As an atheist, Nagel does not offer religious belief as an alternative, but I would argue that the supernatural character of the workings of human consciousness adds grounds for raising the probability of the existence of a supernatural god.

Evolution and Faith

Evolution is a contentious subject in American public life. According to Pew, 98 percent of scientists connected to the American Association for the Advancement of Science “believe humans evolved over time” while only a minority of Americans “fully accept evolution through natural selection.”

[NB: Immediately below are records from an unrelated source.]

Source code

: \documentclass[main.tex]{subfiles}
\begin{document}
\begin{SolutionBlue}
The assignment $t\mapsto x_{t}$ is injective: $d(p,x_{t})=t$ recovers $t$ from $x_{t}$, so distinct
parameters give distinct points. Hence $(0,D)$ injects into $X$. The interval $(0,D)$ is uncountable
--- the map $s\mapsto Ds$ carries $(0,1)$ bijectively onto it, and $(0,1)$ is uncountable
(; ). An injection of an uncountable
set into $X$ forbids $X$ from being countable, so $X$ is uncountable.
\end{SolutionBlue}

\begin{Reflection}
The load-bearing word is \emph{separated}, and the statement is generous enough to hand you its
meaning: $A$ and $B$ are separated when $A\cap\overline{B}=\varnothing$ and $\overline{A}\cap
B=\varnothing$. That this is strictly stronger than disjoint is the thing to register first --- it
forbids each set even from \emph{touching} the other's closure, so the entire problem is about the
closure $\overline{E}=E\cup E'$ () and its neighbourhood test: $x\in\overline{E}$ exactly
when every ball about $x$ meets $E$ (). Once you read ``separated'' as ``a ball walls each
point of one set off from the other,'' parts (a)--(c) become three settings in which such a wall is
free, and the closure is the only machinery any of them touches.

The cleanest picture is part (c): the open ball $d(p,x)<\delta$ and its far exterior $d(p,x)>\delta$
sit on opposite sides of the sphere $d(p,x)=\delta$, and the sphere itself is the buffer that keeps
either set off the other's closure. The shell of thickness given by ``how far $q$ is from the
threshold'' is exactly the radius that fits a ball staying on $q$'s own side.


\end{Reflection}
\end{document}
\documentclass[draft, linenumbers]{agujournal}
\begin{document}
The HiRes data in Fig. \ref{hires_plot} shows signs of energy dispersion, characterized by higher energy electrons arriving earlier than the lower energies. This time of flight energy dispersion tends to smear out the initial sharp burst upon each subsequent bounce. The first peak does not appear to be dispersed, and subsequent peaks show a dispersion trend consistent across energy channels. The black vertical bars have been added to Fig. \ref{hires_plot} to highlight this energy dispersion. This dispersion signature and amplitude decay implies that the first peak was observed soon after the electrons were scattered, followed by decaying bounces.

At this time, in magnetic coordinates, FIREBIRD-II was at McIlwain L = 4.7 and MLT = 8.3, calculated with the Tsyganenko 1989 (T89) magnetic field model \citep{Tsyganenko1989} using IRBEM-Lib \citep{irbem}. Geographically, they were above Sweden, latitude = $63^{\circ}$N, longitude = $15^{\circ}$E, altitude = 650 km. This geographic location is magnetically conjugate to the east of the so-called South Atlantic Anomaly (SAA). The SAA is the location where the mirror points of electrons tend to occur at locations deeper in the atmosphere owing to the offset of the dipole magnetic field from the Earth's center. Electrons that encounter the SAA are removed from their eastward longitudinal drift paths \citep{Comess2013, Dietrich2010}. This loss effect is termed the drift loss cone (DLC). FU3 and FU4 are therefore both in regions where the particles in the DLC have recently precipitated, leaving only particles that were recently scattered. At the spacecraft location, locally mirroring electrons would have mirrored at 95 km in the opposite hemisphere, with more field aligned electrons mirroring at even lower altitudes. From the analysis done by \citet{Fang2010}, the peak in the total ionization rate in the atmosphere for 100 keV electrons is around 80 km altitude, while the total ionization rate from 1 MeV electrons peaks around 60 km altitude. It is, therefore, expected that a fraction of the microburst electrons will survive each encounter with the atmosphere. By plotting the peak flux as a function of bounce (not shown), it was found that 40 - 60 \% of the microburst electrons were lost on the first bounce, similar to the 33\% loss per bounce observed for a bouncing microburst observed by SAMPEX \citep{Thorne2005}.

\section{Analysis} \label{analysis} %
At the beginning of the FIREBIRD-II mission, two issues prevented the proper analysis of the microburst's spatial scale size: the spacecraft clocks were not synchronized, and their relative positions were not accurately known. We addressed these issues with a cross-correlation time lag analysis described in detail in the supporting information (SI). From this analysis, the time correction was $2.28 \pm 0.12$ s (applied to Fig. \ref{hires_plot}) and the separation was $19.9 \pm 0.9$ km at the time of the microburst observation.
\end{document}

As I say in my book, I should emphasize that I am not questioning the reality of natural biological evolution. What is interesting to me, however, are the fierce arguments that have taken place between professional evolutionary biologists. A number of developments in evolutionary theory have challengedtraditional Darwinist—and later neo-Darwinist—views that emphasize random genetic mutations and gradual evolutionary selection by the process of survival of the fittest.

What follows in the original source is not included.